The vehicle dimming system 1 includes an incident unit 5 on which external light is incident, a dimming member 7 arranged on the incident unit 5, and a control unit 11 (ECU (Electronic Control Unit)). The control unit 11 includes a CPU (Central Processing Unit), a memory (for example, a ROM (Read Only Memory), a RAM (Random Access Memory)), and the like. The transmittance control unit 22 of the control unit 11 controls the transmittance of the dimming member 7.
Although not shown, an operation input unit such as an operation key or an operation button for receiving an operation from the occupant M can also be provided.

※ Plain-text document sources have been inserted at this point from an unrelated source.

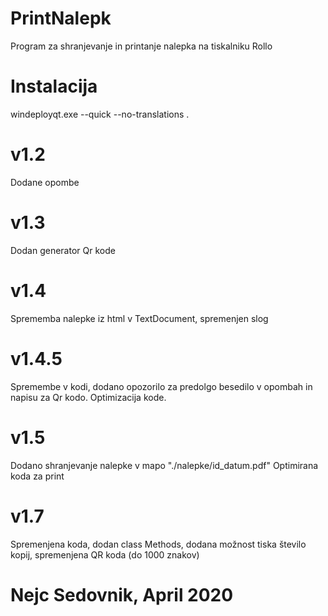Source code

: # PrintNalepk
Program za shranjevanje in printanje nalepka na tiskalniku Rollo

# Instalacija
windeployqt.exe --quick --no-translations .

# v1.2
Dodane opombe

# v1.3
Dodan generator Qr kode

# v1.4
Sprememba nalepke iz html v TextDocument, spremenjen slog

# v1.4.5
Spremembe v kodi, dodano opozorilo za predolgo besedilo v opombah in napisu za Qr kodo.
Optimizacija kode.

# v1.5
Dodano shranjevanje nalepke v mapo "./nalepke/id_datum.pdf"
Optimirana koda za print

# v1.7
Spremenjena koda, dodan class Methods, dodana možnost tiska število kopij, spremenjena QR koda (do 1000 znakov)

# Nejc Sedovnik, April 2020
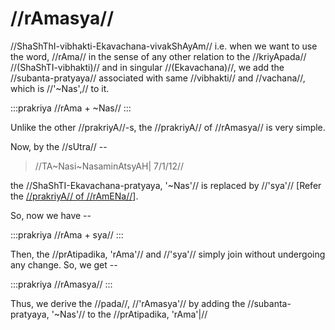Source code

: # //rAmasya//

//ShaShThI-vibhakti-Ekavachana-vivakShAyAm// i.e. when we want to use
the word, //rAma// in the sense of any other relation to the
//kriyApada// //(ShaShTI-vibhakti)// and in singular //(Ekavachana)//,
we add the //subanta-pratyaya// associated with same //vibhakti// and
//vachana//, which is //'~Nas',// to it.

:::prakriya
//rAma + ~Nas//
:::

Unlike the other //prakriyA//-s, the //prakriyA// of //rAmasya// is very
simple.

Now, by the //sUtra// --

> //TA~Nasi~NasaminAtsyAH| 7/1/12//

the //ShaShTI-Ekavachana-pratyaya, '~Nas'// is replaced by //'sya'//
\[Refer the [//prakriyA// of
//rAmENa//](#/subanta/raama-sabdah/raama-3-1)].

So, now we have --

:::prakriya
//rAma + sya//
:::

<!--anEkAlshitsarvasya-->

Then, the //prAtipadika, 'rAma'// and //'sya'// simply join without
undergoing any change. So, we get --

:::prakriya
//rAmasya//
:::

Thus, we derive the //pada//, //'rAmasya'// by adding the
//subanta-pratyaya, '~Nas'// to the //prAtipadika, 'rAma'|//
<!--stackedit_data:
eyJoaXN0b3J5IjpbMTk4ODUxMzc0Nl19
-->
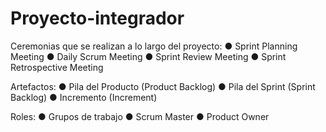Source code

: # Proyecto-integrador

Ceremonias que se realizan a lo largo del proyecto:
● Sprint Planning Meeting
● Daily Scrum Meeting
● Sprint Review Meeting
● Sprint Retrospective Meeting

Artefactos:
● Pila del Producto (Product Backlog) 
● Pila del Sprint (Sprint Backlog) 
● Incremento (Increment) 

Roles:
● Grupos de trabajo
● Scrum Master
● Product Owner

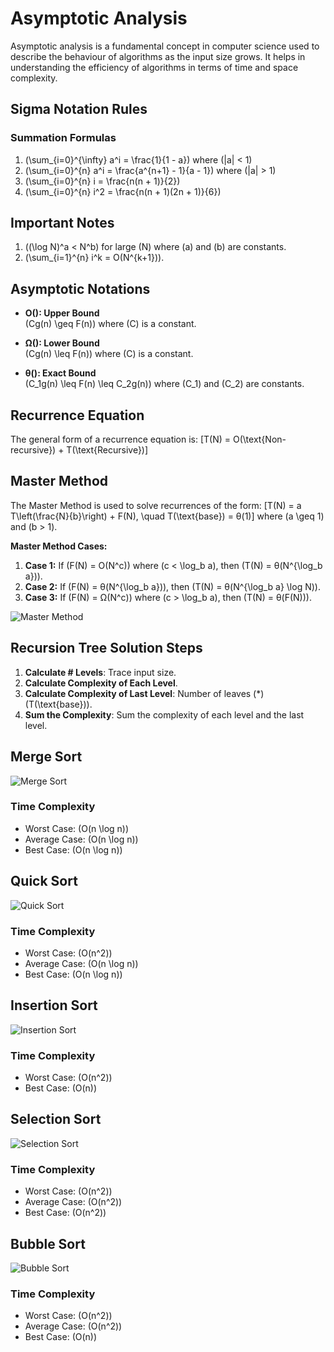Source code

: # Asymptotic Analysis

Asymptotic analysis is a fundamental concept in computer science used to describe the behaviour of algorithms as the input size grows. It helps in understanding the efficiency of algorithms in terms of time and space complexity.

## Sigma Notation Rules

### Summation Formulas

1. \(\sum_{i=0}^{\infty} a^i = \frac{1}{1 - a}\) where \(|a| < 1\)
2. \(\sum_{i=0}^{n} a^i = \frac{a^{n+1} - 1}{a - 1}\) where \(|a| > 1\)
3. \(\sum_{i=0}^{n} i = \frac{n(n + 1)}{2}\)
4. \(\sum_{i=0}^{n} i^2 = \frac{n(n + 1)(2n + 1)}{6}\)

## Important Notes

1. \((\log N)^a < N^b\) for large \(N\) where \(a\) and \(b\) are constants.
2. \(\sum_{i=1}^{n} i^k = O(N^{k+1})\).

## Asymptotic Notations

- **O(): Upper Bound**  
  \(Cg(n) \geq F(n)\) where \(C\) is a constant.

- **Ω(): Lower Bound**  
  \(Cg(n) \leq F(n)\) where \(C\) is a constant.

- **θ(): Exact Bound**  
  \(C_1g(n) \leq F(n) \leq C_2g(n)\) where \(C_1\) and \(C_2\) are constants.

## Recurrence Equation

The general form of a recurrence equation is:
\[T(N) = O(\text{Non-recursive}) + T(\text{Recursive})\]

## Master Method

The Master Method is used to solve recurrences of the form:
\[T(N) = a T\left(\frac{N}{b}\right) + F(N), \quad T(\text{base}) = θ(1)\]
where \(a \geq 1\) and \(b > 1\).

**Master Method Cases:**

1. **Case 1:** If \(F(N) = O(N^c)\) where \(c < \log_b a\), then \(T(N) = θ(N^{\log_b a})\).
2. **Case 2:** If \(F(N) = θ(N^{\log_b a})\), then \(T(N) = θ(N^{\log_b a} \log N)\).
3. **Case 3:** If \(F(N) = Ω(N^c)\) where \(c > \log_b a\), then \(T(N) = θ(F(N))\).

![Master Method](inserted_photo_here)

## Recursion Tree Solution Steps

1. **Calculate # Levels**: Trace input size.
2. **Calculate Complexity of Each Level**.
3. **Calculate Complexity of Last Level**: Number of leaves \(*\) \(T(\text{base})\).
4. **Sum the Complexity**: Sum the complexity of each level and the last level.

## Merge Sort

![Merge Sort](https://upload.wikimedia.org/wikipedia/commons/c/cc/Merge-sort-example-300px.gif)

### Time Complexity

- Worst Case: \(O(n \log n)\)
- Average Case: \(O(n \log n)\)
- Best Case: \(O(n \log n)\)

## Quick Sort

![Quick Sort](https://upload.wikimedia.org/wikipedia/commons/6/6a/Sorting_quicksort_anim.gif)

### Time Complexity

- Worst Case: \(O(n^2)\)
- Average Case: \(O(n \log n)\)
- Best Case: \(O(n \log n)\)

## Insertion Sort

![Insertion Sort](https://upload.wikimedia.org/wikipedia/commons/9/9c/Insertion-sort-example.gif)

### Time Complexity

- Worst Case: \(O(n^2)\)
- Best Case: \(O(n)\)

## Selection Sort

![Selection Sort](https://miro.medium.com/v2/resize:fit:1100/format:webp/1*5WXRN62ddiM_Gcf4GDdCZg.gif)

### Time Complexity

- Worst Case: \(O(n^2)\)
- Average Case: \(O(n^2)\)
- Best Case: \(O(n^2)\)

## Bubble Sort

![Bubble Sort](https://miro.medium.com/v2/resize:fit:640/format:webp/1*7seGXJi3te9beNfpAvFXEQ.gif)

### Time Complexity

- Worst Case: \(O(n^2)\)
- Average Case: \(O(n^2)\)
- Best Case: \(O(n)\)

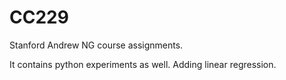 # CC229
Stanford Andrew NG course assignments.

It contains python experiments as well.
Adding linear regression.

The vehicle 3 is provided with seats SS1, SS2, SS3, SS4. Seat SS1 is the driver's seat. The passenger on the seat SS1, that is, the occupant M is the driver of the vehicle 3.
On the vehicle floor, the seats SS1, SS2, SS3, and SS4 are rotatably supported within a range in which the vehicle 3 faces the front Ff to the rear. FIG. 11 schematically shows how the seat SS1 is rotatably supported.
Further, on the vehicle floor, the seats SS1, SS2, SS3, and SS4 are slidably supported within a predetermined range in the front-rear direction of the vehicle 3. FIG. 12 schematically shows how the seat SS1 is supported so as to be slidably movable within a predetermined range in the front-rear direction.
Specifically, the incident portion 5 on which the external light is incident includes a front seat side window 5A on the driver's seat side, a rear seat side window 5B on the driver's seat side, a front seat side window 5C on the passenger seat side, and a rear passenger seat side. The seat side window 5D, the front window 5E, and the rear window 5F. A roof window (not shown) may be provided as the incident portion 5.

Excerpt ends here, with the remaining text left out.